India faces anti-corruption law

People don’t really talk to me anymore on the trains or busses. Compared to the train, busses don’t really provide a space for conversation. I’ve been taking the bus lately though because of the heat. An air conditioned seat on the train is more expensive, and although I’m adventurous, I don’t really feel like spending 3 or more hours cramped in with other sweaty hot bodies in icky heat. So, I take the bus. I took the non-AC bus by accident to Mumbai. I forgot that it takes longer because the busses are older and it has a hard time getting up the hills in Lonavla. On the way back I quickly jumped at the chance to get on an AC bus. It was quite late last night (I’ll explain later) and there was some confusion on which bus I should take. All of the Shivneri busses go to Pune, but they leave you in different locations. I used my limited and very broken Hindi (which hasn’t improved at all in the past 2 months) to explain myself, impressing the guy behind me who was also buying a ticket on the same bus.
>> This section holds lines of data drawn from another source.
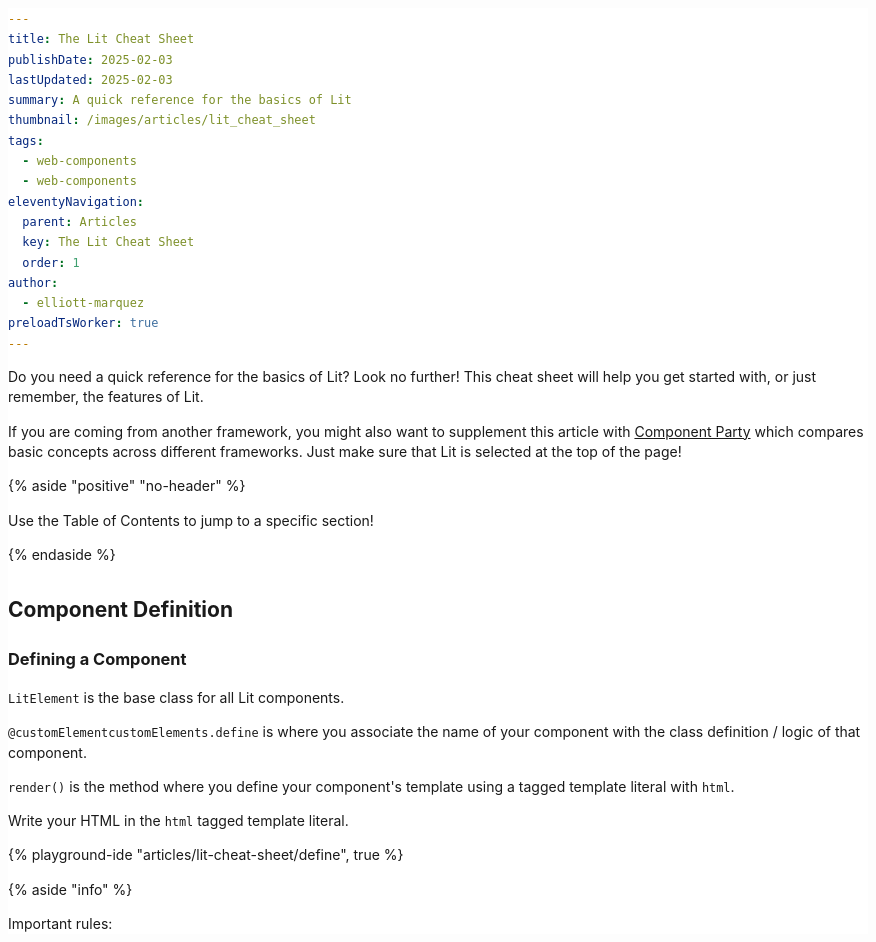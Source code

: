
 ```yaml
---
title: The Lit Cheat Sheet
publishDate: 2025-02-03
lastUpdated: 2025-02-03
summary: A quick reference for the basics of Lit
thumbnail: /images/articles/lit_cheat_sheet
tags:
  - web-components
  - web-components
eleventyNavigation:
  parent: Articles
  key: The Lit Cheat Sheet
  order: 1
author:
  - elliott-marquez
preloadTsWorker: true
---
```


Do you need a quick reference for the basics of Lit? Look no further! This cheat
sheet will help you get started with, or just remember, the features of Lit.

If you are coming from another framework, you might also want to supplement this
article with [Component Party](https://component-party.dev/) which compares
basic concepts across different frameworks. Just make sure that Lit is selected
at the top of the page!

{% aside "positive" "no-header" %}

Use the Table of Contents to jump to a specific section!

{% endaside %}

## Component Definition

### Defining a Component

`LitElement` is the base class for all Lit components.

<ts-js><span slot="ts"><code>@customElement</code></span><span slot="js"><code>customElements.define</code></span></ts-js> is where you associate the name of your component with the class definition / logic of that component.

`render()` is the method where you define your component's template using a tagged template literal with `html`.

Write your HTML in the `html` tagged template literal.

{% playground-ide "articles/lit-cheat-sheet/define", true %}


{% aside "info" %}

Important rules:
We ended up sitting next to each other. I’m used to the round of questioning. It’s pretty blunt (not rude, but there is a different forwardness to speaking here than in the US) and asked a few more questions than I usually get like how I get paid. He then said what many people say, but in a different way. He was touched that someone, a foreigner, would come to India to work. I made his day, which in turn, made my day. I had to explain to him that Akanksha is an Indian run organization with only 2 foreigners in the Pune office. That also made him happy. We spoke for a bit and then he got a phone call. I put the news on (BBC podcast) and fell asleep. I only woke up at the rest stop and before he got back on the bus I was fast asleep again. His name began with an A and ended in a ish, but it wasn’t a name I had heard before. He worked for an IT company in Pune. His company was moving him to Bangalore next week and he was in Mumbai to visit his cousin and some other coworkers.
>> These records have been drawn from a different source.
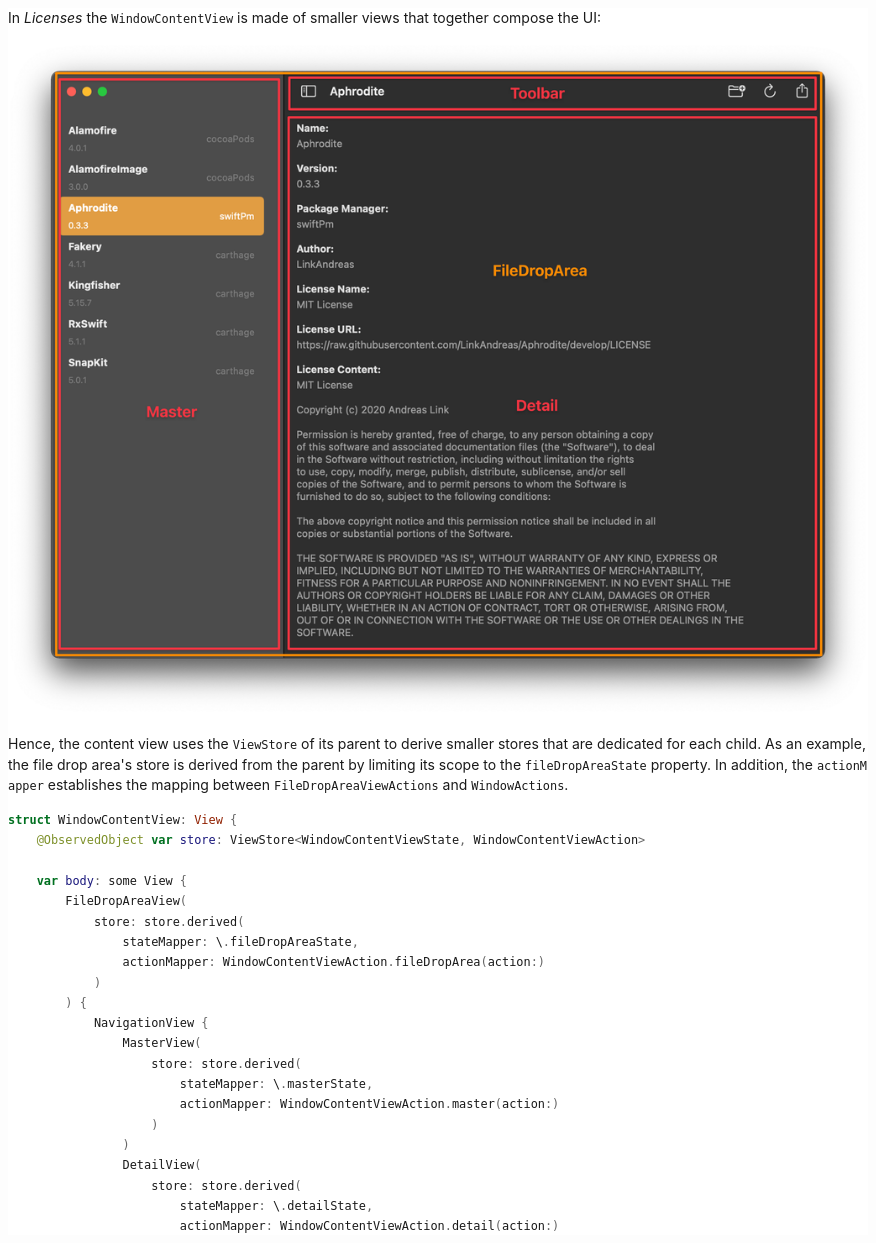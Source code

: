 In _Licenses_ the `WindowContentView` is made of smaller views that together compose the UI:

![App Structure](appStructure.png)

Hence, the content view uses the `ViewStore` of its parent to derive smaller stores that are dedicated for each child. As an example, the file drop area's store is derived from the parent by limiting its scope to the `fileDropAreaState` property. In addition, the `actionMapper` establishes the mapping between `FileDropAreaViewActions` and `WindowActions`.

```swift
struct WindowContentView: View {
    @ObservedObject var store: ViewStore<WindowContentViewState, WindowContentViewAction>

    var body: some View {
        FileDropAreaView(
            store: store.derived(
                stateMapper: \.fileDropAreaState,
                actionMapper: WindowContentViewAction.fileDropArea(action:)
            )
        ) {
            NavigationView {
                MasterView(
                    store: store.derived(
                        stateMapper: \.masterState,
                        actionMapper: WindowContentViewAction.master(action:)
                    )
                )
                DetailView(
                    store: store.derived(
                        stateMapper: \.detailState,
                        actionMapper: WindowContentViewAction.detail(action:)
```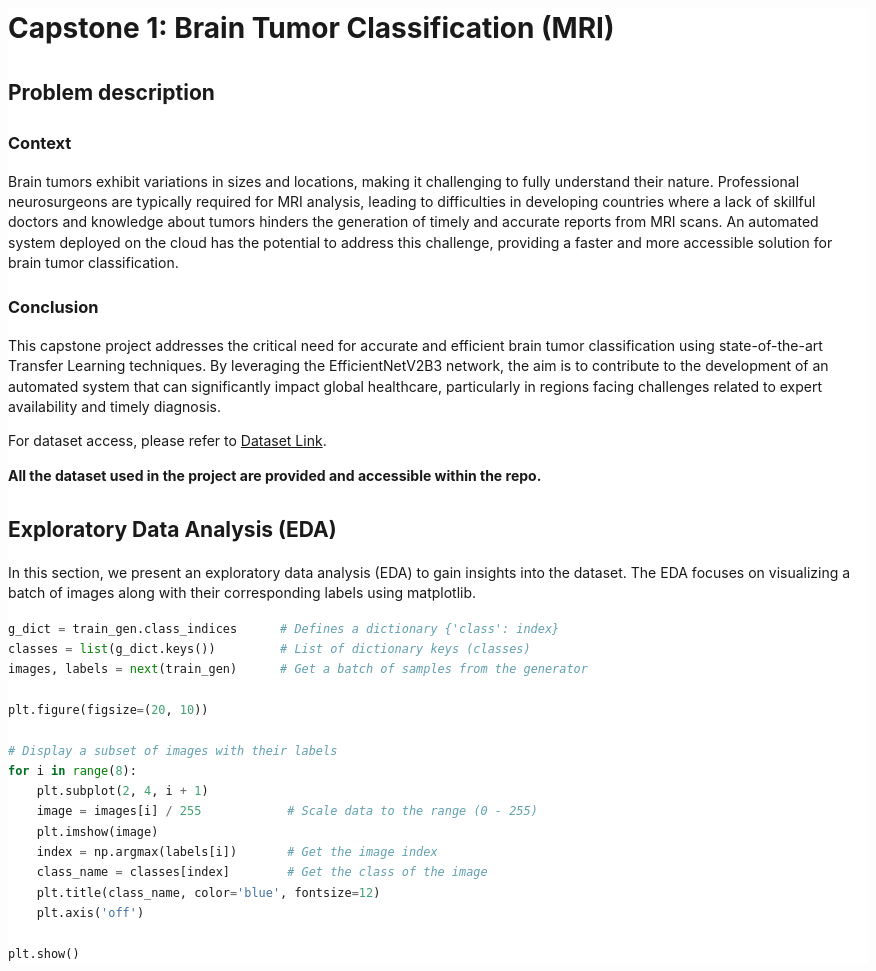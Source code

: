 # Capstone 1: Brain Tumor Classification (MRI)

## Problem description

### Context

Brain tumors exhibit variations in sizes and locations, making it challenging to fully understand their nature. Professional neurosurgeons are typically required for MRI analysis, leading to difficulties in developing countries where a lack of skillful doctors and knowledge about tumors hinders the generation of timely and accurate reports from MRI scans. An automated system deployed on the cloud has the potential to address this challenge, providing a faster and more accessible solution for brain tumor classification.

### Conclusion

This capstone project addresses the critical need for accurate and efficient brain tumor classification using state-of-the-art Transfer Learning techniques. By leveraging the EfficientNetV2B3 network, the aim is to contribute to the development of an automated system that can significantly impact global healthcare, particularly in regions facing challenges related to expert availability and timely diagnosis.

For dataset access, please refer to [Dataset Link](https://www.kaggle.com/datasets/sartajbhuvaji/brain-tumor-classification-mri).

**All the dataset used in the project are provided and accessible within the repo.**

## Exploratory Data Analysis (EDA)

In this section, we present an exploratory data analysis (EDA) to gain insights into the dataset. The EDA focuses on visualizing a batch of images along with their corresponding labels using matplotlib.

```python
g_dict = train_gen.class_indices      # Defines a dictionary {'class': index}
classes = list(g_dict.keys())         # List of dictionary keys (classes)
images, labels = next(train_gen)      # Get a batch of samples from the generator

plt.figure(figsize=(20, 10))

# Display a subset of images with their labels
for i in range(8):
    plt.subplot(2, 4, i + 1)
    image = images[i] / 255            # Scale data to the range (0 - 255)
    plt.imshow(image)
    index = np.argmax(labels[i])       # Get the image index
    class_name = classes[index]        # Get the class of the image
    plt.title(class_name, color='blue', fontsize=12)
    plt.axis('off')

plt.show()
```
The reason for the late bus back was because we were supposed to do a performance at the first annual Tattoo convention. At the convention you could get a free Ohm tattoo on your right forearm. There were also many other discounted tattoos. The art was kind of cool and it exposed me to a crowd that I’ve yet to see in India. The tattoo crowd is a lot smaller and their tattoos are a lot smaller and less all over the body than Americans, but there were a few. We were supposed to perform at 5 but as 8:00 slowly approached we packed up and left. Apparently we were waiting for some famous person to appear. Our patience had run out. I’m happy we left.
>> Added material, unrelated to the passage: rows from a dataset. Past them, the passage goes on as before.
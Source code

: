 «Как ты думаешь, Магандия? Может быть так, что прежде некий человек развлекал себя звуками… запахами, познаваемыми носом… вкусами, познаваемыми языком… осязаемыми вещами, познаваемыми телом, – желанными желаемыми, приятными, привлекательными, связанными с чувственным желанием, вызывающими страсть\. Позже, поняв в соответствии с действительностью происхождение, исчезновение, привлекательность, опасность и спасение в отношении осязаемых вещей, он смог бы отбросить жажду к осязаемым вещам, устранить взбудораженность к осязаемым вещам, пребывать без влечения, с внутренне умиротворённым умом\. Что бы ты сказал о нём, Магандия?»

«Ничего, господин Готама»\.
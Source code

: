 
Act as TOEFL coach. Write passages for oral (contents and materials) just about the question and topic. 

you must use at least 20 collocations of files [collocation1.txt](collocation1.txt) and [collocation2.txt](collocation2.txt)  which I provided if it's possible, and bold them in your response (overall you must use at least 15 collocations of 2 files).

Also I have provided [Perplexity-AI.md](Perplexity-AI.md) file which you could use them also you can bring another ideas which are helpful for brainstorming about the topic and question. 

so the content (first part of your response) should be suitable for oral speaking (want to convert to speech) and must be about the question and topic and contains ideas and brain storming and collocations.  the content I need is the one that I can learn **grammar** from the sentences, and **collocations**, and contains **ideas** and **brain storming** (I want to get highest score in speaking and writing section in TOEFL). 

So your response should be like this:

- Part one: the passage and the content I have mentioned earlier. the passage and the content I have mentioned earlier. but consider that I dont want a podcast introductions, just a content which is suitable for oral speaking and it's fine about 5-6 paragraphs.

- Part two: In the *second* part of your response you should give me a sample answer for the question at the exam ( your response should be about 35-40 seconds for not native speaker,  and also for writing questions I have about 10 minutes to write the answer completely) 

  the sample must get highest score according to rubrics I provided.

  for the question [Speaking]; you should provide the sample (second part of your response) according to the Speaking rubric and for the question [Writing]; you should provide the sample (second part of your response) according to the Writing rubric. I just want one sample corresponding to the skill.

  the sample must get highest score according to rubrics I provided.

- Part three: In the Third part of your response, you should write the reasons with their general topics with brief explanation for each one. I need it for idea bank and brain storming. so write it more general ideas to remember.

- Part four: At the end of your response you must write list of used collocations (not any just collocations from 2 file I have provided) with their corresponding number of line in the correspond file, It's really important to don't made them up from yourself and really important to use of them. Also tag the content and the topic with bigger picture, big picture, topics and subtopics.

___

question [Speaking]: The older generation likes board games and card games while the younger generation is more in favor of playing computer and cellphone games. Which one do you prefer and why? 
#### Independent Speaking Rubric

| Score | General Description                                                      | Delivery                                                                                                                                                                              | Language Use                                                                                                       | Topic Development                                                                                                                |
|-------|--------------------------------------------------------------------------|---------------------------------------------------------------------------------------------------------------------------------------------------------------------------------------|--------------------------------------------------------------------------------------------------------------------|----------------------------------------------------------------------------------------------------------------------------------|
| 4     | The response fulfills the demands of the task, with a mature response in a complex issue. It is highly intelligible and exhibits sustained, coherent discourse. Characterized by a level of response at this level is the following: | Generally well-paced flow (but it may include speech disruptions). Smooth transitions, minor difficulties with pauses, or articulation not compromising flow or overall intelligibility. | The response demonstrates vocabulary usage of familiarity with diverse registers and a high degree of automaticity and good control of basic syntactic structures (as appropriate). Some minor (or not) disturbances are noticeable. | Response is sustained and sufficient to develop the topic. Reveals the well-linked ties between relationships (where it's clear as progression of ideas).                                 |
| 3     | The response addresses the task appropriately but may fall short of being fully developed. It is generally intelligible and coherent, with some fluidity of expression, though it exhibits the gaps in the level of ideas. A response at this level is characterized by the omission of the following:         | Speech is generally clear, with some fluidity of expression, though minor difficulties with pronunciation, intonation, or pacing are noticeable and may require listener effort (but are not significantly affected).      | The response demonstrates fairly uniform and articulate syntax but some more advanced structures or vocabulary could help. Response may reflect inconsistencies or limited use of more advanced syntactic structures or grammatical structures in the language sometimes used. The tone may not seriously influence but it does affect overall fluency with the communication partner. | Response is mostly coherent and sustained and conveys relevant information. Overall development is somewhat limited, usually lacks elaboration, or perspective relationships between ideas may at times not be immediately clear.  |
In other news, I went to the dentist last week. This is the dentist almost everyone in my office goes to. I went with another coworker/friend. The dentist sent a text message saying his receptionist was on leave and he was running a few minutes behind. We waited in his tiny waiting room and were seen 15 minutes late. After a brief conversation he took a look at my teeth and asked when was the last time I had a cleaning. Nervously I answered maybe 3 years ago. He then surprised me by saying that he wouldn’t clean my teeth because I have no deposits and a cleaning would wear away my enamel. I’m not sure how many of you have been following since my first blog, but the week before I left, I had my first cavity ever, which I got filled instead of getting a cleaning. I wonder how many dentists in the states would say what this dentist said. My “checkup” cost me 100 Rupee, which for here is also cheap. He said to come back in 6 or so months. It made me happy.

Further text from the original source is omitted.